=== What is needed ===
One number is all that is asked for: the number of lines below that hold the string "assignment".

=== Saved data entries ===
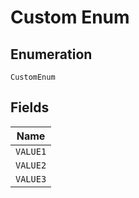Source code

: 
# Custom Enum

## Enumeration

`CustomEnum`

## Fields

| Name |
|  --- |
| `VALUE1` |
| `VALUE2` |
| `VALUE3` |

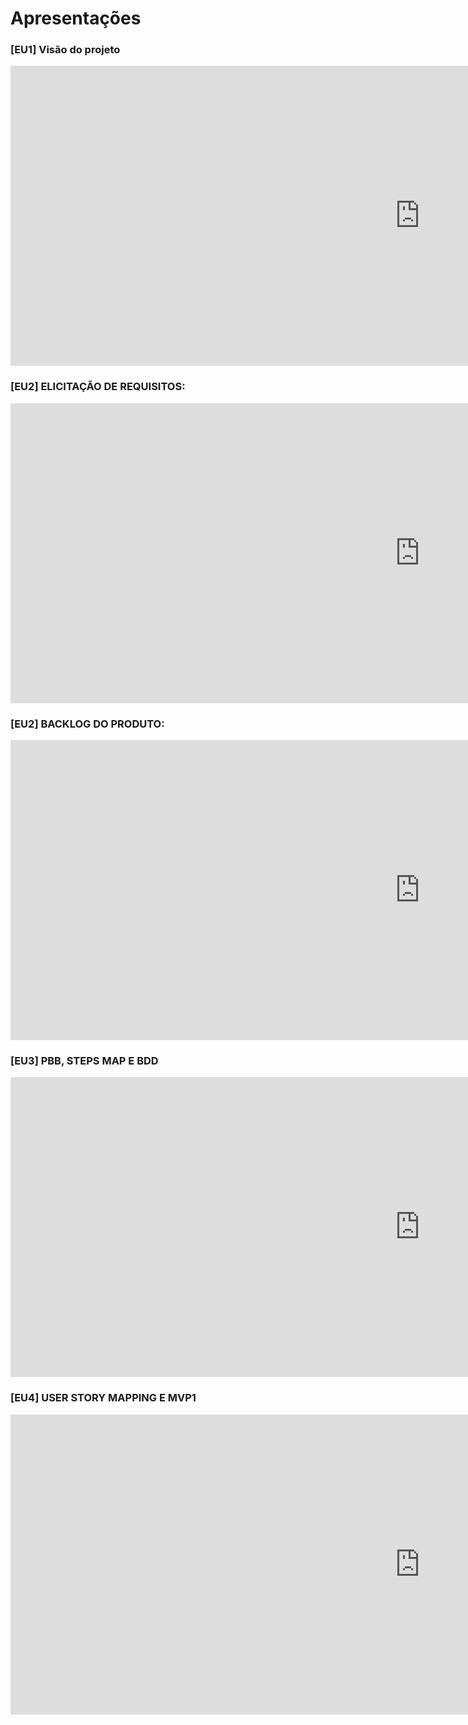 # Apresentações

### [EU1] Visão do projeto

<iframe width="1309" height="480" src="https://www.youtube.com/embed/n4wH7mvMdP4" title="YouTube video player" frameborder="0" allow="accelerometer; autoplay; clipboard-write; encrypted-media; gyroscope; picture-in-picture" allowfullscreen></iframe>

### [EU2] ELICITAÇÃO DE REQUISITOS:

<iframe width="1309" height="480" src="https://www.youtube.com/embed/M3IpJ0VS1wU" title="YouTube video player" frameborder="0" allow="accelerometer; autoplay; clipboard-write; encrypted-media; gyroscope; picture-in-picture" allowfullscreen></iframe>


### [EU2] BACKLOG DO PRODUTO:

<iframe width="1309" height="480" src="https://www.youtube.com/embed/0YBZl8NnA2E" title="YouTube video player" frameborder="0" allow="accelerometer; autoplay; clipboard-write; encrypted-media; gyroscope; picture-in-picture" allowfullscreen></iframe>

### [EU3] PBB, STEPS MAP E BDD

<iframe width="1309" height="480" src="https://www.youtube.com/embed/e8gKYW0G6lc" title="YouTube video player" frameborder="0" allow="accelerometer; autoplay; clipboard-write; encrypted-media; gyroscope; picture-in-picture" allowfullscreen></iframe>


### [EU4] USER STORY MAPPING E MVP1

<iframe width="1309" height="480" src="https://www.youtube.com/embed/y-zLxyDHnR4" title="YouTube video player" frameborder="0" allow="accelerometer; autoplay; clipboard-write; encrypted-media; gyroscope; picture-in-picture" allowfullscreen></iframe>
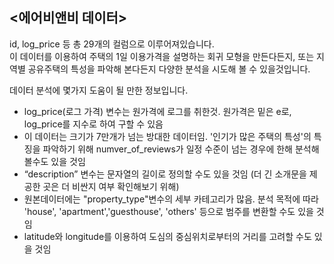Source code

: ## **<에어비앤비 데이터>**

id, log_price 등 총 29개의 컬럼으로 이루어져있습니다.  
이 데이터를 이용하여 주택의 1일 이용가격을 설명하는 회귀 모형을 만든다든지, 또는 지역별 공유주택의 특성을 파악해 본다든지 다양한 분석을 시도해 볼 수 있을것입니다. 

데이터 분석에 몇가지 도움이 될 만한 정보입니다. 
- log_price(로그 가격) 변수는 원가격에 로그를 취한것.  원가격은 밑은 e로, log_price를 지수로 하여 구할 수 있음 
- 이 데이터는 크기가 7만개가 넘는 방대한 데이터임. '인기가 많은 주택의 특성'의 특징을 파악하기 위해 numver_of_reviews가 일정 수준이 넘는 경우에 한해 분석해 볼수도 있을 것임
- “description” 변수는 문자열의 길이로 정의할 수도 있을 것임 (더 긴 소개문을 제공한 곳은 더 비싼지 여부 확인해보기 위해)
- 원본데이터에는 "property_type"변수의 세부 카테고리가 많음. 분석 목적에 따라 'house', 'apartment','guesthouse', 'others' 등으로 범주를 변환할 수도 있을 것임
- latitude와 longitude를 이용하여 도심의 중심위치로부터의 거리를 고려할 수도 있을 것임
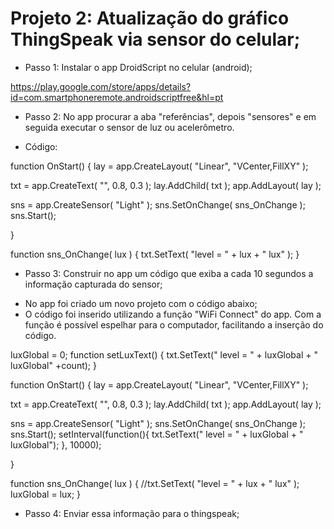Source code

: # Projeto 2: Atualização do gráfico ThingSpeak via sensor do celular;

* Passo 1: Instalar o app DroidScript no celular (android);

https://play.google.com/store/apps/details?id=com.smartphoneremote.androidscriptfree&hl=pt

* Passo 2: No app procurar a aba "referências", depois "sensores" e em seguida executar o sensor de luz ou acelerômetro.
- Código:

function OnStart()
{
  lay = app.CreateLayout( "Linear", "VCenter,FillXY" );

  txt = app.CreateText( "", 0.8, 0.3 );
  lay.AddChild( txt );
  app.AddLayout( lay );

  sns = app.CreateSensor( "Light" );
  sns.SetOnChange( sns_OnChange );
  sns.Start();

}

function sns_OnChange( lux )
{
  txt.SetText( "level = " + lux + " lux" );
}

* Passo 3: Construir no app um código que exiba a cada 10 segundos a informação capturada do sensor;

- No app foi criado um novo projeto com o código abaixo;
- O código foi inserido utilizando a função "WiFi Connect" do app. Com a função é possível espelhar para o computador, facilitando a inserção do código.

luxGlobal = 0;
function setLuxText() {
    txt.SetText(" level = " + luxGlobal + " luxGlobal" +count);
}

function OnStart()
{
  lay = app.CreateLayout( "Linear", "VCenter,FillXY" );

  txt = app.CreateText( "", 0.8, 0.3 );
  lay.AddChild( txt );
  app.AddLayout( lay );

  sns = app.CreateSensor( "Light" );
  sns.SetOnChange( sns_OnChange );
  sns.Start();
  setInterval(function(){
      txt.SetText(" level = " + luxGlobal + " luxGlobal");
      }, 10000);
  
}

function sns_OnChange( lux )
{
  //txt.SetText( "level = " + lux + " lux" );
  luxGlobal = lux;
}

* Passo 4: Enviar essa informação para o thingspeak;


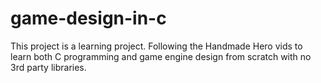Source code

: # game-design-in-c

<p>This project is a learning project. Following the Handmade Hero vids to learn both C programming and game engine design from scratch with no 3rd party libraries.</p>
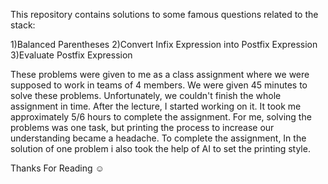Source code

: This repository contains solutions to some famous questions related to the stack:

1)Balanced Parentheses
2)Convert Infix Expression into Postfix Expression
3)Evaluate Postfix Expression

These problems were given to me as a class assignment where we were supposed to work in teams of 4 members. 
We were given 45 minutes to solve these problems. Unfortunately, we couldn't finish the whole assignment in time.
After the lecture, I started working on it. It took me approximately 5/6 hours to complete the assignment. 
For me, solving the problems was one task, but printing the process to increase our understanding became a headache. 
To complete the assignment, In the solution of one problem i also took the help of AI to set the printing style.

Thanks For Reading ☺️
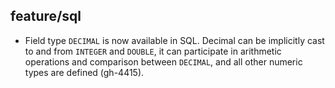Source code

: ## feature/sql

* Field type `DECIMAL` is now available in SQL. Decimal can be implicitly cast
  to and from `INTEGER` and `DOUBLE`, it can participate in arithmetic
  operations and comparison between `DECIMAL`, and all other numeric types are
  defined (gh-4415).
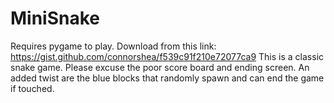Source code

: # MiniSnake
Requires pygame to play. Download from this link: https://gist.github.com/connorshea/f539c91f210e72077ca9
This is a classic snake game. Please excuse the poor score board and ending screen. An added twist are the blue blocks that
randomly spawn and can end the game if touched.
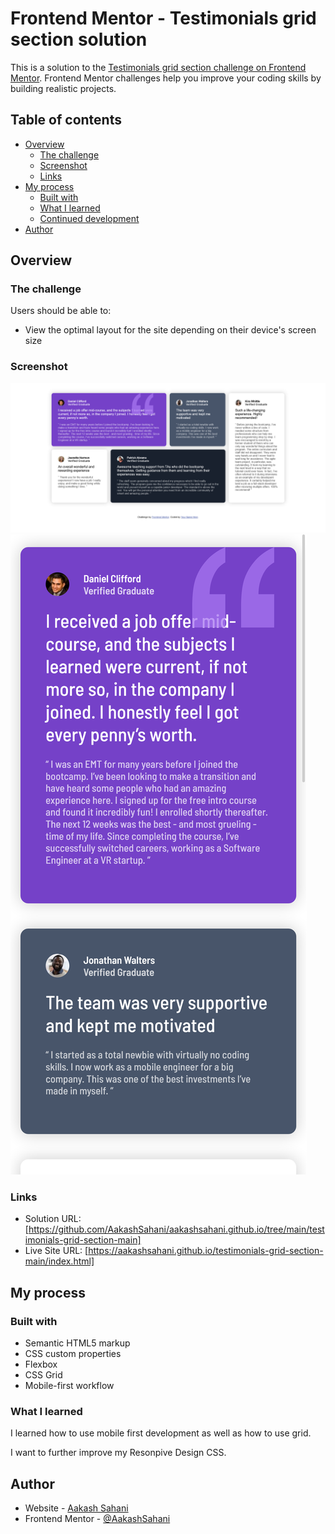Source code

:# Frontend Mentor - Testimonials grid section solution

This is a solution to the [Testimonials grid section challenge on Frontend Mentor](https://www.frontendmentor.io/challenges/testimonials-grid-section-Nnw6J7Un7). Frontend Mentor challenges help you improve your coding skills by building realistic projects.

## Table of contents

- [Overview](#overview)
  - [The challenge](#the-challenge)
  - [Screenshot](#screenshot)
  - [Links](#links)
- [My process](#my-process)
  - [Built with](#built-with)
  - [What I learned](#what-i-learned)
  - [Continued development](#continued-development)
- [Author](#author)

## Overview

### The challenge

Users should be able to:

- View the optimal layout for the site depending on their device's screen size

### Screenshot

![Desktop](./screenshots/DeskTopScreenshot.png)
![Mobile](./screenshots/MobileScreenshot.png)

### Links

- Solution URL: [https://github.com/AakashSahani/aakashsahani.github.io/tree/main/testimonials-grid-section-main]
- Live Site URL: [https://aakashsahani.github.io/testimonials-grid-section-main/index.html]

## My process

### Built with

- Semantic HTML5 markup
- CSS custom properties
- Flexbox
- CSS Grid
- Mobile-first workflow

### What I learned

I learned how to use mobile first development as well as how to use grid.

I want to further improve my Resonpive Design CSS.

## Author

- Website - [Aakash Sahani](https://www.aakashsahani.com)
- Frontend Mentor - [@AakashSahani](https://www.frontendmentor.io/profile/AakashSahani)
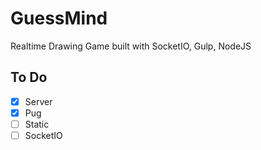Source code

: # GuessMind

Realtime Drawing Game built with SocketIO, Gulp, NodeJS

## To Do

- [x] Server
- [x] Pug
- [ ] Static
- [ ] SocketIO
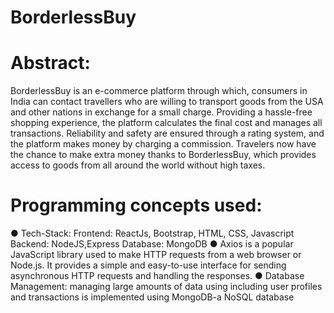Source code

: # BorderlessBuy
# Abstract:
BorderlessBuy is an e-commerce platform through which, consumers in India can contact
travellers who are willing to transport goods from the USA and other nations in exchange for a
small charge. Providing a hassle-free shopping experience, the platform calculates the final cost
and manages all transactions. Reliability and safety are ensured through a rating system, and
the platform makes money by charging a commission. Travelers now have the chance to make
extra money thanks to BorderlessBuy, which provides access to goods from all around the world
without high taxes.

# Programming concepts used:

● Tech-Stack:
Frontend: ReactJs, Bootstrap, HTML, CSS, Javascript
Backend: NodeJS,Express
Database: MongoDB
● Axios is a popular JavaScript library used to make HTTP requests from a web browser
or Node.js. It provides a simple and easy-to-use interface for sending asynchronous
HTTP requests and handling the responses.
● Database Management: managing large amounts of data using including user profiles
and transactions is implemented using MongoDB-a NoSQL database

=== Answer space ===
4